Conclusions— Estrogen combined with synthetic progestin significantly improved flow-mediated brachial artery dilator response and reduced inflammation markers in hypertensive and/or overweight women, comparable to estrogen combined with natural progesterone.
Vascular inflammation plays an important role in the pathogenesis of atherosclerosis. The vessel wall in patients with coronary heart disease (CHD) or risk factors for CHD may promote inflammation, which may contribute to development and clinical expression of atherosclerosis including myocardial infarction and stroke.1
Prospective cohort surveys suggest that hormone replacement therapy (HRT) decreases the risk of coronary artery disease in relatively young and healthy postmenopausal women.2,3⇓ In contrast, two recent, randomized studies for secondary prevention, the Heart and Estrogen/progestin Replacement Study4 and Estrogen Replacement and Atherosclerosis trial,5 reported that there were no significant differences between HRT and placebo groups in postmenopausal women with established coronary artery disease. The effects of synthetic progestin, proinflammatory effects of estrogen, increased age, or multiple risk factors of CHD are theorized as the causes of these negative observations.

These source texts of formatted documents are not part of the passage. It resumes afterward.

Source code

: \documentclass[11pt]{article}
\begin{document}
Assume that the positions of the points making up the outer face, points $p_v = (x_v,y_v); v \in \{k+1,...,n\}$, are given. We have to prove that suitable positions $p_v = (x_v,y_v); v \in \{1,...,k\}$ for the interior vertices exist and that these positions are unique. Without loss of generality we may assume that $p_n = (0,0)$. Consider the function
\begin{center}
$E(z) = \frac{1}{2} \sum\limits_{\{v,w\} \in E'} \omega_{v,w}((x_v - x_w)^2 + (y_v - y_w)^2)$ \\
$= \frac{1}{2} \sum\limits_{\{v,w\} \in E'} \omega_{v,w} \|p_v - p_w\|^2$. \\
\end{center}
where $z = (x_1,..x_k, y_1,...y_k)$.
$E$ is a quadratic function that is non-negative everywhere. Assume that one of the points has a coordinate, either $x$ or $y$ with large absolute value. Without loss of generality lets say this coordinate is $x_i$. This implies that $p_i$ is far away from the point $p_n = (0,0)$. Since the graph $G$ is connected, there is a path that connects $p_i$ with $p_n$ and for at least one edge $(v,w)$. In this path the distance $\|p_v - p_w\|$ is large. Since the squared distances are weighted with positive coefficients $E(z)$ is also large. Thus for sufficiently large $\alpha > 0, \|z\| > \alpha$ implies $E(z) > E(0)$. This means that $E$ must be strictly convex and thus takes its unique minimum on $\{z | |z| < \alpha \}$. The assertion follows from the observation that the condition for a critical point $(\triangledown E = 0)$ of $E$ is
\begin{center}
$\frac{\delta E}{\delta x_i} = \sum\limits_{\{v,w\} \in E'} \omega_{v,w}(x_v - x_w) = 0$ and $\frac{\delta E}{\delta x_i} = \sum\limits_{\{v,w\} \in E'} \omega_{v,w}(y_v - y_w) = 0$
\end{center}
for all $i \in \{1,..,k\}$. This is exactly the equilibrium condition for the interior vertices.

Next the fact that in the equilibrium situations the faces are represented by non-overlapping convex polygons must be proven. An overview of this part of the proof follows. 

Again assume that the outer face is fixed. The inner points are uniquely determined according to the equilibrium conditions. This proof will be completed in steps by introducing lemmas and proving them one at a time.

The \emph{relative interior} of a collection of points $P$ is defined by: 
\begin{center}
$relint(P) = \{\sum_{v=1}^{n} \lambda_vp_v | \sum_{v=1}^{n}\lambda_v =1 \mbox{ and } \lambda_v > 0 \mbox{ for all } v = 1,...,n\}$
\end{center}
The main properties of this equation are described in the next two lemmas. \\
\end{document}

Estrogen has both anti-inflammatory and pro-inflammatory effects. Estrogen blocks monocyte/macrophage production of tumor necrosis factor (TNF)-α,6 and was found to reduce expression of the cell adhesion molecules in endothelial cells activated by interleukin-1.7 We and others have found that HRT decreases serum levels of the cell adhesion molecules.8,9⇓ However, Cid et al10 reported that estradiol enhanced expression of these same cell adhesion molecules in endothelial cells activated with TNF-α. Further, estrogen increased C-reactive protein (CRP),8 which stimulates the expression of cell adhesion molecules and monocyte chemoattractant protein (MCP)-1 in endothelial cells.11,12⇓
Meanwhile, the concept that the loss of a healthy endothelium may prevent patients from deriving pronounced cardioprotective benefits from HRT is supported by observational and clinical studies. This concept holds that many of the antiatherogenic and other favorable vascular effects of estrogen are receptor mediated and endothelium dependent. Consequently, endothelial injury13 or declines in vascular estrogen receptor (ER) populations14 can diminish the anti-inflammatory, antithrombotic, and other cardioprotective benefits of this reproductive hormone. In this regard, we observed that HRT increased brachial artery flow-mediated dilator by more than 100% in healthy postmenopausal women (mean body mass index was 22.1±0.3) compared with baseline.15 In contrast, we observed that compared with placebo, estrogen did not significantly improve the percent flow-mediated dilator response to hyperemia in type 2 diabetic postmenopausal women.16 Furthermore, we recently reported that HRT did not significantly decrease plasminogen activator inhibitor type-1 antigen levels and, rather, tended to increase prothrombin fragment 1+2 levels from baseline in 20 hypertensive and/or overweight postmenopausal women,17 which is consistent with the Heart and Estrogen/progestin Replacement Study.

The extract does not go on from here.